16

I would like to create a gzipped file that retains the original file name. For example gzipping "example.txt" should output a gzipped file named "example.txt" rather than "example.txt.gz." Is it possible to do this elegantly with one command (not doing a subsequent mv)?

jamieb
  • 261
  • 4
    I am a bit curious. Why do you want this? It sounds like a bad idea. – Bernhard Mar 21 '13 at 18:41
  • 3
    Yeah. You put 2 whole lines in a bash script and call it "my-elegant-command". ;) – goldilocks Mar 21 '13 at 18:45
  • 2
    @Bernhard It's part of a continuous integration build process for a web app. Static assets (CSS, JS files) need to be compressed without changing the file name. When delivered to the browser a "content-encoding: gzip" header is included so the extension is irrelevant. But if the filename is changed, I have to do a search-and-replace in the source HTML files. – jamieb Mar 21 '13 at 18:45
  • If this is really that much of an issue for you, you could define a bash function that passes $* to the gzip executable and the second line does the mv for you. – Bratchley Mar 21 '13 at 19:08
  • 4
    @your web app problem: any decent webserver can/will do the compressing for you ... – Bananguin Mar 21 '13 at 21:36
  • @Bananguin Yeah, except if you're hosting static files from AWS-S3, then you need to gzip before uploading. – nathan-m Jun 03 '14 at 07:37

6 Answers6

11

I had the same issue, as part of a CI deploy to AWS S3.

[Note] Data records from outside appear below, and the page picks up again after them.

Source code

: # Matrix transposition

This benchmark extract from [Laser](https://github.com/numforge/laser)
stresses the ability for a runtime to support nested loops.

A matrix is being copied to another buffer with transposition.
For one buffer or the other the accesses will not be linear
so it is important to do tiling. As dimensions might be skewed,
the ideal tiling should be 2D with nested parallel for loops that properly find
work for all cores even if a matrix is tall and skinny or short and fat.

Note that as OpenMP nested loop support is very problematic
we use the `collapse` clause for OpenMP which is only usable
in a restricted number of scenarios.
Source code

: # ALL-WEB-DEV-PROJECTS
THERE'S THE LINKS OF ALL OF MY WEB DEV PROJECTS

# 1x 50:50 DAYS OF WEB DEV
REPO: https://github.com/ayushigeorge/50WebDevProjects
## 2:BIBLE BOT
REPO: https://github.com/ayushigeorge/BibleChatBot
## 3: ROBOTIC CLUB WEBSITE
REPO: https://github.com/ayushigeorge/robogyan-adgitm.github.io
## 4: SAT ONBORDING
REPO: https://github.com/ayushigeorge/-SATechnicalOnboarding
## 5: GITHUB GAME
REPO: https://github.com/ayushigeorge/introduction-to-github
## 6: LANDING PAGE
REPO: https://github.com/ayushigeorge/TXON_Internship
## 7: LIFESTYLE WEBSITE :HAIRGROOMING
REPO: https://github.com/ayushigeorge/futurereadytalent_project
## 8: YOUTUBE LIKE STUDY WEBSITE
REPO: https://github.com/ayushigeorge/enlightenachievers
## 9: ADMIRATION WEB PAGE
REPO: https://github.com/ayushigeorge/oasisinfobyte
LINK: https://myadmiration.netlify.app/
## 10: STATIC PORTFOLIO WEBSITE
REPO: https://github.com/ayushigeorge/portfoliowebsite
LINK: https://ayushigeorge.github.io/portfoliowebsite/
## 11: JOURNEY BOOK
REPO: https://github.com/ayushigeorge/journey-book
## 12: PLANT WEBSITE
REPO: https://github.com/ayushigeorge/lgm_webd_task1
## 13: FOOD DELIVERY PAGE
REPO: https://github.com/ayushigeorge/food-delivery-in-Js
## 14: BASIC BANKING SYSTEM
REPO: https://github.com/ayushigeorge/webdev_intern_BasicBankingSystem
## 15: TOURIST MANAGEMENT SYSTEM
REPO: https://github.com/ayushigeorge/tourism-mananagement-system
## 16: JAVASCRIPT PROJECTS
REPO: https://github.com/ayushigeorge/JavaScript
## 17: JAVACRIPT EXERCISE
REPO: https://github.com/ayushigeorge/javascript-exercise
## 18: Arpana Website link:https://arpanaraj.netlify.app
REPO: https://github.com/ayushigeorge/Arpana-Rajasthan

This is what I did for recursively gzipping a directory (in place) without the .gz suffix:

find . -type f -exec gzip "{}" \; -exec mv "{}.gz" "{}" \;

Seems clean enough for me. But yeah looks like you need a mv in there somewhere.

If you're using grunt you could look at grunt-contrib-compress. Some of the grunt tools specifically for deploying to S3 will handle gzip for you, too.

tobek
  • 388
  • 4
  • 11
  • 1
    should be find . -type ... not find. add the space please :) – Humdinger Sep 11 '15 at 17:23
  • If I compress them with this and use the s3 sync command in the aws cli, then it doesn't maintain the gzip content type, and returns the raw mangled gzip content. – Cerin Mar 29 '21 at 02:39
11

This does NOT work:

# echo Hello World > example.txt
# gzip < example.txt > example.txt # WRONG!
# file example.txt
example.txt: gzip compressed data, from Unix, last modified: Thu Mar 21 19:45:29 2013
# gunzip < example.txt
<empty file>

This is a race condition:

# echo Hello World > example.txt
# dd if=example.txt | gzip | dd of=example.txt # still WRONG!
# gunzip < example.txt 
Hello World # may also be empty

The problem is that the > example.txt (or dd of=example.txt for that matter) kills the file before the other process has the chance to read it. So there is no obvious solution, which is why you should stick to mv.

There are a number of ways you could cheat. You can open the file, then unlink it - the file will continue to exist until you close it - and then create a new file with the same name and write the gzipped data to that. However I do not know an obvious way to coerce bash to use that, and even if I did, my answer would still be:

Don't even do it.

If gzip fails for any reason, or any problem occurs, like you running out of space while gzipping (because other processes are writing, or gzip result is larger than the input - which happens for random data - etc.), you just lost your file. Congratulations!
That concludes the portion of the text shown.